Dataset Information


Global longitudinal strain can predict heart failure exacerbation in stable outpatients with ischemic left ventricular systolic dysfunction.



Despite advancements in pharmacological and device-based treatment, heart failure (HF) continues to impose an enormous burden for health care system worldwide. Decompensation of HF is one of the main causes of hospitalization, therefore the identification of patients with the highest risk of such complication is still of great clinical importance. The prognostic significance and utility of global longitudinal strain (GLS) has been previously studied in patients with the broad spectrum of cardiovascular diseases in various endpoints, however its role in assessing the risk of hospitalization due to HF exacerbation of optimally treated outpatients has not been fully explored. Therefore, the aim of the study was to verify whether the GLS of the left ventricle (LV) derived by 2D speckle tracking echocardiography has, independently of other well-known clinical parameters, an additional impact on the risk of HF decompensation in stable patients with LV systolic dysfunction of ischemic origin.

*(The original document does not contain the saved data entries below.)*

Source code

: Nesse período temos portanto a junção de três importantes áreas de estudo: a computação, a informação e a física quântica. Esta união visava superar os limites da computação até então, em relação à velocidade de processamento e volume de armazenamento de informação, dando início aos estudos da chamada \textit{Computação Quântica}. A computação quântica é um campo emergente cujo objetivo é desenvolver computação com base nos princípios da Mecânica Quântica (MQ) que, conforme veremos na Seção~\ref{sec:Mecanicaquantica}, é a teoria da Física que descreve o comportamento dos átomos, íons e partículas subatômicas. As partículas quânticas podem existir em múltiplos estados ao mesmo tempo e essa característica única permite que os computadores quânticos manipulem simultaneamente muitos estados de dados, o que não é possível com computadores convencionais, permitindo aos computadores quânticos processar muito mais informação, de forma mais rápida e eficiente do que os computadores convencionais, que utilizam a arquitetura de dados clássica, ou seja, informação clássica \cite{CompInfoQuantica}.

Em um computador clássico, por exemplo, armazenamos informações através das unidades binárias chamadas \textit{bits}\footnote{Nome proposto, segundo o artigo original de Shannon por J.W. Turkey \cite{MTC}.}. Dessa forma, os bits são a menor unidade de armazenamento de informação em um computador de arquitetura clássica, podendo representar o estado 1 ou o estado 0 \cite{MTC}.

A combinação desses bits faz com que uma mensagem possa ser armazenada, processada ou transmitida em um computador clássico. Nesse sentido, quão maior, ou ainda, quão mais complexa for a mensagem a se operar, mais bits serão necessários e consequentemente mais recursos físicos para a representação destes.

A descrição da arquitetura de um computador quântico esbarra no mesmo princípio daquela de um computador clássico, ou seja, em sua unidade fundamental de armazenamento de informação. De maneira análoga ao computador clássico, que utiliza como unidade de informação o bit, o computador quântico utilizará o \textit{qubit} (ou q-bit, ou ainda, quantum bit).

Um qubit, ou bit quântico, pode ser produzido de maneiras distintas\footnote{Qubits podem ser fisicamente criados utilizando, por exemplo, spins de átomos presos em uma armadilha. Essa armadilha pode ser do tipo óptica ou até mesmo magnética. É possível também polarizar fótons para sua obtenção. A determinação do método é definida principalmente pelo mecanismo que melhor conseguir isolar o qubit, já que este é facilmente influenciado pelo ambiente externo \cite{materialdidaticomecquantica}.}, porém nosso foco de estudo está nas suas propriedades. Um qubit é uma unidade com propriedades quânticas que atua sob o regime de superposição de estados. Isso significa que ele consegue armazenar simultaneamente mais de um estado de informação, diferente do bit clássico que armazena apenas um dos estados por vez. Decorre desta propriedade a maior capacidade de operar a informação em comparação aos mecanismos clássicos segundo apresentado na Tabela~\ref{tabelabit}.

In 193 clinically stable HF outpatients with LV ejection fraction (LVEF) ? 50%, GLS, additionally to other clinical parameters, was analyzed. During 34 (14-71) months of follow-up, 58 patients were hospitalized due to HF decompensation (EVENT).


EVENT was significantly associated with age, QRS width, NYHA functional class, left atrium diameter, LV systolic and diastolic volume, LVEF, hemoglobin, brain natriuretic peptide, diuretic treatment, absence of beta-blockers, impaired renal function and history of diabetes in univariate Cox analyzes. GLS with pre-specified cut-off value of -9.4% was also significantly associated with the EVENT (HR 15.16; 95% CI 1.81-126.91). After adjusting for above-mentioned parameters GLS was still a significant predictor of hospitalization due to HF decompensation.


GLS measurement can provide incremental information on the risk of HF decompensation in stable outpatients with LV systolic dysfunction of ischemic origin.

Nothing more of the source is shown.